By Milcah Rajula & Noah Lusaka
On 26th February, Sauti Ya Mwananchi Radio, 100.9FM, held a morning radio talk show focused on impacts of climate change and food security in Baringo County. Specifically, the programme focused on community adaptation strategies being implemented such as climate smart agriculture (CSA).
Guests in the show from Baringo County included: Mrs. Alice Sauroki -Chairlady of Nolororo Women Group based at Eldume, Ilchamus Ward; Ms Jennifer Kipkazi -Director Ministry of Environment, Natural Resources, Energy and Mining; Mr. Titus Pario-traditional weather forecaster from Lake 94; Mr. Noah Lusaka, Projects Manager- Arid Lands Information Network (ALIN); and Mr. Kurunzi, host of the show.
Mr. Titus Pario, the Traditional weather forecaster, predicts that, “With the differentiation of weather patterns faced in Baringo County, the long rains which are usually expected in March will not be enough. They should instead be anticipated in August therefore farmers should be preparing their farms close to that time”.
Consequently, Nolororo Women Group which was formed in 2006 and has a total number of 15 members has partnered with ALIN and other partners namely: Act. Change. Transform! (Act!); Embassy of Sweden and Ministry of Environment, Water and Natural Resources among others in implementing a climate smart agriculture project. The main aim is to strengthen the communities’ resilience to impacts of climate change while conserving natural resources and also serves as income generating venture.
Climate smart agriculture involves using technologies that can assist farmers in transitioning from traditional farming strategies to new climate-aware ones. These technologies focus on improved water management through water harvesting and use of drip irrigation, soil and water conservation measures, mulching, intercropping, introduction of drought tolerant crops and practicing agroforestry among others.
According to Food and Agriculture Organization, climate smart agriculture consists of three main pillars:
- sustainably increasing agricultural productivity and incomes (food security);
- adapting and building resilience to climate change (adaptation); and
- reducing and/or removing greenhouse gas emissions (mitigation), where possible.
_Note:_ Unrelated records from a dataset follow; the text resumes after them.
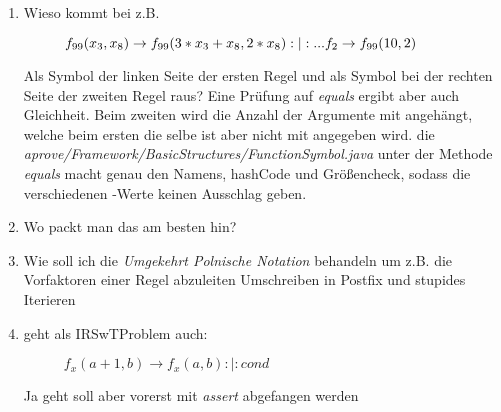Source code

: \begin{enumerate}
	\item Wieso kommt bei z.B.
		\begin{figure}[H]
			\centering
			$f_{99}(x_3, x_8) \rightarrow f_{99}(3 * x_3 + x_8, 2 * x_8) :|: ... \newline
			f_2 \rightarrow f_{99}(10, 2)$
		\end{figure}
		Als Symbol der linken Seite der ersten Regel  und als Symbol bei der rechten Seite der zweiten Regel  raus? Eine Prüfung auf \emph{equals} ergibt aber auch Gleichheit. \idea Beim zweiten wird die Anzahl der Argumente mit angehängt, welche beim ersten die selbe ist aber nicht mit angegeben wird. \answer die \emph{aprove/Framework/BasicStructures/FunctionSymbol.java} unter der Methode \emph{equals} macht genau den Namens, hashCode und Größencheck, sodass die verschiedenen -Werte keinen Ausschlag geben.
	\item Wo packt man das  am besten hin?
	\item Wie soll ich die \emph{Umgekehrt Polnische Notation} behandeln um z.B. 
		  die Vorfaktoren einer Regel abzuleiten \answer Umschreiben in Postfix und stupides Iterieren
	\item geht als IRSwTProblem auch:
		\begin{figure}[H]
			\centering
			$f_x(a+1,b) \rightarrow f_x(a,b) :|: cond$
		\end{figure}
		\answer Ja geht soll aber vorerst mit \emph{assert} abgefangen werden
\end{enumerate}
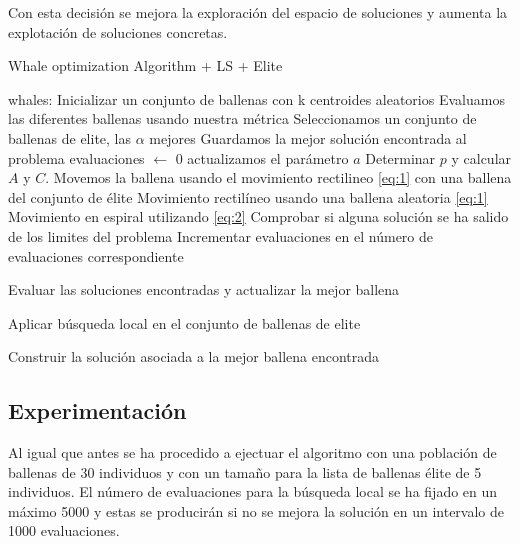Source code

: \documentclass[11pt]{article}
\begin{document}
Con esta decisión se mejora la exploración del espacio de soluciones y aumenta
la explotación de soluciones concretas.

\begin{algorithm}[H]
  \caption{Whale optimization Algorithm + LS + Elite}
  \label{alg-lsearch}
  \begin{algorithmic}[1]
    \State whales: Inicializar un conjunto de ballenas con k centroides aleatorios
    \State Evaluamos las diferentes ballenas usando nuestra métrica 
    \State Seleccionamos un conjunto de ballenas de elite, las $\alpha$ mejores
    \State Guardamos la mejor solución encontrada al problema
    \State evaluaciones $\leftarrow$ 0
    \State actualizamos el parámetro $a$
    \State Determinar $p$ y calcular  $A$ y $C$.
    \State Movemos la ballena usando el movimiento rectilineo \eqref{eq:1} con una ballena del conjunto de élite
    \State Movimiento rectilíneo usando una ballena aleatoria \eqref{eq:1}
    \EndIf
    \Else
    \State Movimiento en espiral utilizando \eqref{eq:2}
    \EndIf
    \EndFor 
    \State Comprobar si alguna solución se ha salido de los limites del problema
    \State Incrementar evaluaciones en el número de evaluaciones correspondiente
    
    \State Evaluar las soluciones encontradas y actualizar la mejor ballena 

    \State Aplicar búsqueda local en el conjunto de ballenas de elite
    \EndIf

    \EndWhile
    \State
    \Return Construir la solución asociada a la mejor ballena encontrada
    \EndProcedure
  \end{algorithmic}
\end{algorithm}

\subsection{Experimentación}

Al igual que antes se ha procedido a ejectuar el algoritmo con una población de
ballenas  de 30 individuos y con un tamaño para la lista de ballenas élite de 5
individuos. El número de evaluaciones para la búsqueda local se ha fijado en un
máximo 5000 y estas se producirán si no se mejora la solución en un intervalo de
1000 evaluaciones.
\end{document}
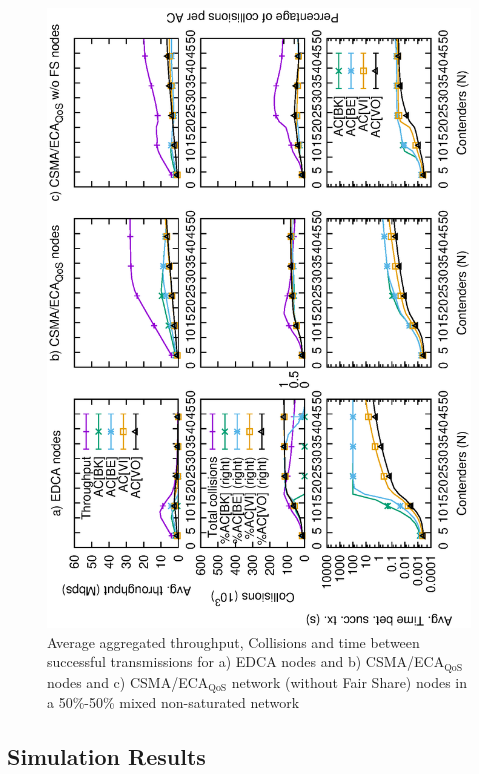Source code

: \begin{figure}[t]
	\centering
		\includegraphics[width=0.55\linewidth,angle = -90]{figures/multiplot-combined-unsat-error-0-1.eps}
		\caption{Average aggregated throughput, Collisions and time between successful transmissions for a) EDCA nodes and b) CSMA/ECA$_{\text{QoS}}$ nodes and c) CSMA/ECA$_{\text{QoS}}$ network (without Fair Share) nodes in a 50\%-50\% mixed non-saturated network}
		\label{fig:multiplotCombinedUnsat}
\end{figure}

\subsection{Simulation Results}\label{sim:results}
The Nolororo Women Group was supported by ALIN to establish a solar powered drip irrigation system for horticultural production within 1.2 acre farm. “The implementation of the drip irrigation system has helped us a lot especially during the dry season when the rains were very unreliable. As a group we dug a farm water pond where we harvest water from River Molo for storage on our farm.”
With capacity for using drip irrigation system, the group planted tomatoes and onions during the first three-month season. In the second season, they planted tomatoes and beans. The project assisted the group to install a 5000-litre water tank elevated at three metres which supplies water to all the corners of the farm daily. Currently, the yield from their farm is three times annually which they sell within the community thus generating income.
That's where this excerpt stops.